McDevitt interrupted, “We cannot just poke them in the
eye. We have to rip them out and stomp
on them. We are only going to have one
chance to surprise them.”
Augie said, “I understand that. Let me continue.”
“Their surveillance system falls apart if they lose power,
fiber optic trunks and microwave relay systems.” Ybarra lectured. “We have teams positioned in…(looking down at
his handwritten notes)…San Mateo, Newark, Kirker, Kettleman City, Elk Grove,
Franklin, Elverta and a few other places.
Their jobs are to drop power lines and breach natural gas pipelines.”
“We also have hundreds of teams who are going to pitch
Molotov cocktails into the panel-yards serving cell towers.

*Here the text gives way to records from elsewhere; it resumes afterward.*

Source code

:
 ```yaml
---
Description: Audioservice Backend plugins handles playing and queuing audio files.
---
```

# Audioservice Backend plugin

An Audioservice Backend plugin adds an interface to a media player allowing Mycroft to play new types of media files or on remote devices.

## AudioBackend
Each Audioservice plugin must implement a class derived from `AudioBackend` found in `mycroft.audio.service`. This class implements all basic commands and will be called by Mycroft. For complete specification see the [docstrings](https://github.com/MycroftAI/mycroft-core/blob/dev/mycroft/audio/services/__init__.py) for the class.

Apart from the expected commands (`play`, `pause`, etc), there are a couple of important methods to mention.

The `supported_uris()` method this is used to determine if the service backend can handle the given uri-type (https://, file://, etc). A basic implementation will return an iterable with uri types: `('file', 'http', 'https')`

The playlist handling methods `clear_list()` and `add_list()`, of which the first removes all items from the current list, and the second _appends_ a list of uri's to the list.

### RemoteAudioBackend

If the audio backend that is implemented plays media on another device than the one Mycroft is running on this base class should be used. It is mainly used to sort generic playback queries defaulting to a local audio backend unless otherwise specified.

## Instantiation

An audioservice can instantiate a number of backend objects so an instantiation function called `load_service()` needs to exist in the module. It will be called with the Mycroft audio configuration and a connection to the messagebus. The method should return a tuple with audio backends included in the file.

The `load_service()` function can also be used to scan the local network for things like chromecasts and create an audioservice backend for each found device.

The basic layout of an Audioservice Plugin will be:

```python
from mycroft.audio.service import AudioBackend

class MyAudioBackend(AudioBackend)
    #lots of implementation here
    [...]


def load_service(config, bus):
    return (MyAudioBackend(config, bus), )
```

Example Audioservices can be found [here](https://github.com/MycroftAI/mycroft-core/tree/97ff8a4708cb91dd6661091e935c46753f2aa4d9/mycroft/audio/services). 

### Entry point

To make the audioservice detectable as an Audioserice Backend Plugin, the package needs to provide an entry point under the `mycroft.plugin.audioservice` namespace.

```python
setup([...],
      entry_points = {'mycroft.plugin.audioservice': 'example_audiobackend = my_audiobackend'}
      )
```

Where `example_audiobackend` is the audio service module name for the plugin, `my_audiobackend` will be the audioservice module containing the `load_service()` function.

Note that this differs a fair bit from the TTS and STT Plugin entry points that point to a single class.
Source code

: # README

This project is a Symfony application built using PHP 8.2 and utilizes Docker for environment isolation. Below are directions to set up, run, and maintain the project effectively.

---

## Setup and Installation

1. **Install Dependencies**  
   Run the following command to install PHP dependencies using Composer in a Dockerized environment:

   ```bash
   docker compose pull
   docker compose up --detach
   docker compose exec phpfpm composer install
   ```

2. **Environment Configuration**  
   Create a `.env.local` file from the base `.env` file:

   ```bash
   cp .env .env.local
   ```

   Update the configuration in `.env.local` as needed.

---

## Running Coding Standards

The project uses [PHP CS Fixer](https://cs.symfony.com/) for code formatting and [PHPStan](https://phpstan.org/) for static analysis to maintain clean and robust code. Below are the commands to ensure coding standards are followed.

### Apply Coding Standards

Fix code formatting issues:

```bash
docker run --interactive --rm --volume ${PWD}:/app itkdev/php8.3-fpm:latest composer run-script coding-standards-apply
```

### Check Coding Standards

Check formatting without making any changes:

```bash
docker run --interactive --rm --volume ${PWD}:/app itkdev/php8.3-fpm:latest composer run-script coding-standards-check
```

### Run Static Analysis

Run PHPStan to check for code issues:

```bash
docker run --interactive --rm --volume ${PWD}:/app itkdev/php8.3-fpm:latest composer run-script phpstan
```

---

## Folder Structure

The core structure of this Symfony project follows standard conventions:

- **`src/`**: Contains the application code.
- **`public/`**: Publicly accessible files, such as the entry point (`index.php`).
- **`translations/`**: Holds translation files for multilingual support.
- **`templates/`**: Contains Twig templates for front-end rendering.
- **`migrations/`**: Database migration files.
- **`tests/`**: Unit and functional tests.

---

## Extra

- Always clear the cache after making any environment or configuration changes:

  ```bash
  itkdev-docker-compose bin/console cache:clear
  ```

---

Our tech guy” Ybarra said nodding toward
Dilip “says the panels are marginally cooled and that they only require a
little more heat to destroy them. We
figure that will take longer to fix than cutting the power to them.”
Augie looked over at Freddie. Freddie was a new addition to the war
council. He was a Committeeman for the
Longshoreman’s union. “This is where your teams come into play.” Ybarra
said. “Your teams are going to open up
gates so we can drive through security.
Are you sure your guys are completely on board with that?”
Freddie said, “Our guys are hot to get a piece of
Bona-Brown. Tony Martinez was a very
popular guy. Shit, he went to member
funerals and everything. I went to talk
with him after he was released from interrogation. All he could do was drool, hum and rock back
and forth. His fucking eyes were dead.
Damn straight we want to stick it to Bona-Brown. He promised us everything before the
elections and then kicked us straight to the curb.” Freddie was on the verge of hyperventilating
when he finished.
“That brings up their second vulnerable point,” Augie said
“their feet.”
“Cali military has almost no tracked vehicles. Most of the state is a desert. There is really not much need for them. The vehicles at the point of the spear, the
Armored Personnel Carriers and such have run-flat tires. But the fast logistical train that supports
the point of the spear is running on standard, commercial, pneumatic tires.”
“The second part of the plan is to throw a bunch of broken
glass on the ground, sometimes literally, to cripple their logistics. We did some experiments, a .22 rifle can
easily punch a hole in the sidewall of a truck tire at 100 yards, and tires
with holes in the sidewall cannot be repaired.”